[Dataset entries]
- Opening Delimiter -

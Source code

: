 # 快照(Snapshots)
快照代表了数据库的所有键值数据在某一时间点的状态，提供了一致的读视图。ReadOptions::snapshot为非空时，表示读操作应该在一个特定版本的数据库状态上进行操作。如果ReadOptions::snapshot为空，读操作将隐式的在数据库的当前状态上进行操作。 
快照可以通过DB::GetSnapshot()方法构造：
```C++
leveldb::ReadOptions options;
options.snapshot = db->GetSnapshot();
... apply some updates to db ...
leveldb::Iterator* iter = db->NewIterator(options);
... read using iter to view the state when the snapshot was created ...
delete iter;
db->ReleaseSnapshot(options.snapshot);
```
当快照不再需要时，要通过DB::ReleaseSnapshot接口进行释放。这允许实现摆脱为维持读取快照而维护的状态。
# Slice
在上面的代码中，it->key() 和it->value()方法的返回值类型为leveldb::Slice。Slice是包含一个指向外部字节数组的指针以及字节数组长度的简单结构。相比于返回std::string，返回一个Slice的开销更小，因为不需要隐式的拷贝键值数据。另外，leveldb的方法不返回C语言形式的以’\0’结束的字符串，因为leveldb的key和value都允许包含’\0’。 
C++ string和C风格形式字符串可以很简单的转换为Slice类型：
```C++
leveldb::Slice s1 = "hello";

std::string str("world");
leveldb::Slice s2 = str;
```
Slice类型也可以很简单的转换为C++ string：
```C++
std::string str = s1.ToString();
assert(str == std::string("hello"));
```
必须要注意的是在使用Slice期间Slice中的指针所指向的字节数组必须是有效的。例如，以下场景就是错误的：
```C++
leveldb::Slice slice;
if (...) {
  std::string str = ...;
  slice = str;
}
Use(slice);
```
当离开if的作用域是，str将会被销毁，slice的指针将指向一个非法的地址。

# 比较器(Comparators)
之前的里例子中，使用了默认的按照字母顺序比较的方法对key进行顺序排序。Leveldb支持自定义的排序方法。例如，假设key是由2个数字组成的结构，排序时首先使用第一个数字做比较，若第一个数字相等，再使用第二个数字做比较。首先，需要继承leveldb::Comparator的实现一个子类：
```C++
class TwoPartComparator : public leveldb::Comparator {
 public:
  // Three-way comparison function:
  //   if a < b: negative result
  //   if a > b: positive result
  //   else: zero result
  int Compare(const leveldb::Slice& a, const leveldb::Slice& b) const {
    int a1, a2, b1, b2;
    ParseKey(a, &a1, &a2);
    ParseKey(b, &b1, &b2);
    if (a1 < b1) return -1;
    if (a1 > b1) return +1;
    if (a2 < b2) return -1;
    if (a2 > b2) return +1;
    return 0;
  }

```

- Closing Delimiter -
- Opening Delimiter -

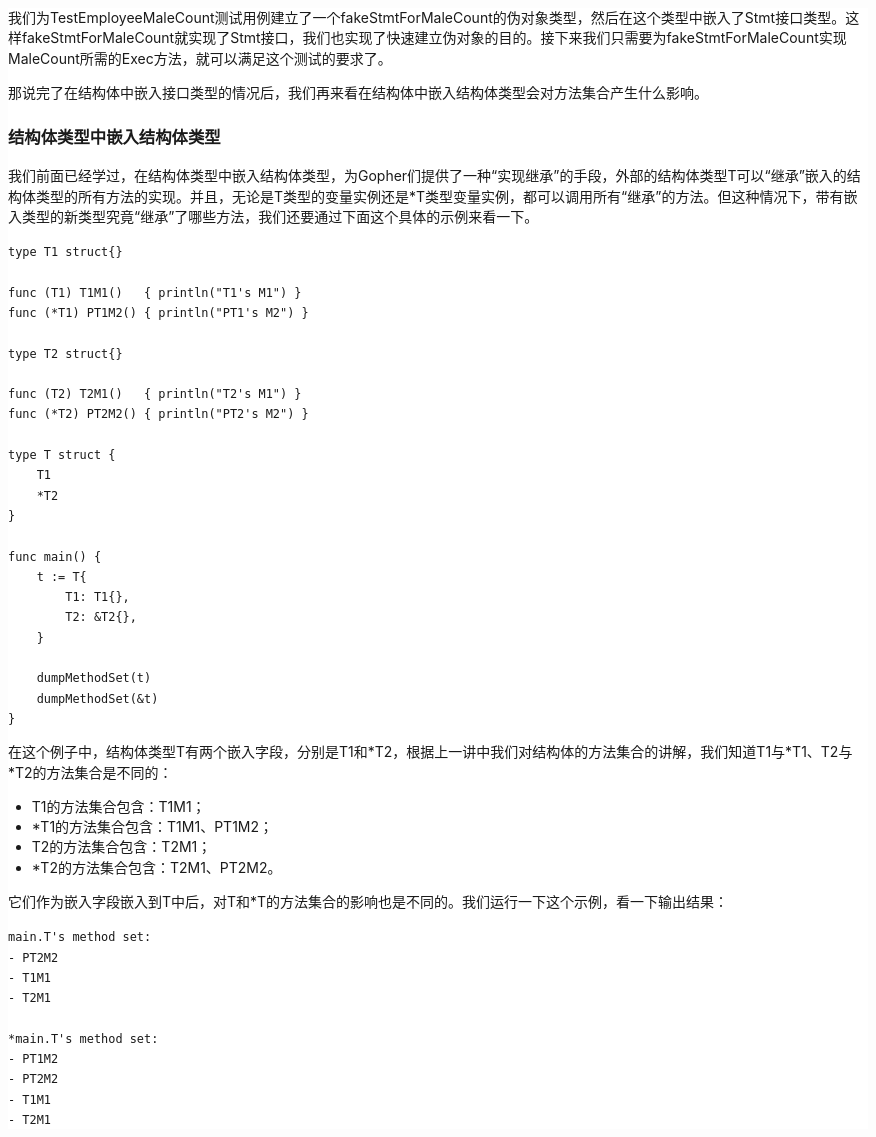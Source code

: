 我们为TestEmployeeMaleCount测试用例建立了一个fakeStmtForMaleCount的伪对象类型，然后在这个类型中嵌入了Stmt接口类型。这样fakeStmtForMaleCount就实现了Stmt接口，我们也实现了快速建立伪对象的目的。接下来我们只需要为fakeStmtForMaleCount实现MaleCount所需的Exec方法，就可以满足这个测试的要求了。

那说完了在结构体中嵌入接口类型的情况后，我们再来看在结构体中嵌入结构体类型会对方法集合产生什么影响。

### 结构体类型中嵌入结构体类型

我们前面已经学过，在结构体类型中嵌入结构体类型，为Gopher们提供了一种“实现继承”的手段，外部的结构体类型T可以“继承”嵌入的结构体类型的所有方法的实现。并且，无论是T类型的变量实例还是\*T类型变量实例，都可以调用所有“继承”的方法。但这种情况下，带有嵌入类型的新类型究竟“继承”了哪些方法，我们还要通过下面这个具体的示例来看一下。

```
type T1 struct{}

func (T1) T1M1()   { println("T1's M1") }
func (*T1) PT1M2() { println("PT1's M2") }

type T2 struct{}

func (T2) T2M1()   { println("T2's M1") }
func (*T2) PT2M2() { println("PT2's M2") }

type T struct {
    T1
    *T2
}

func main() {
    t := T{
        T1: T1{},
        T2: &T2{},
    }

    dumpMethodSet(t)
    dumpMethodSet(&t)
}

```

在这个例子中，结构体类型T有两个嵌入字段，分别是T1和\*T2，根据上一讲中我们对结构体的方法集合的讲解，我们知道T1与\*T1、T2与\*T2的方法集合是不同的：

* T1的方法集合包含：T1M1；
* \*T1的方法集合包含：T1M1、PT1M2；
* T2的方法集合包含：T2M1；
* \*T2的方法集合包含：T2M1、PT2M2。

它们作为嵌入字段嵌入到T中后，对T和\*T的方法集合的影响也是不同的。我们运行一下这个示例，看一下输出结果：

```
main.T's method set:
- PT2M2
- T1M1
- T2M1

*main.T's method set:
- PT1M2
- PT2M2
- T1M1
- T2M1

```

- Closing Delimiter -

— Aim of the exercise —
Reply with nothing but the number of lines in the data that include the word "GetSnapshot".

— Task result —
2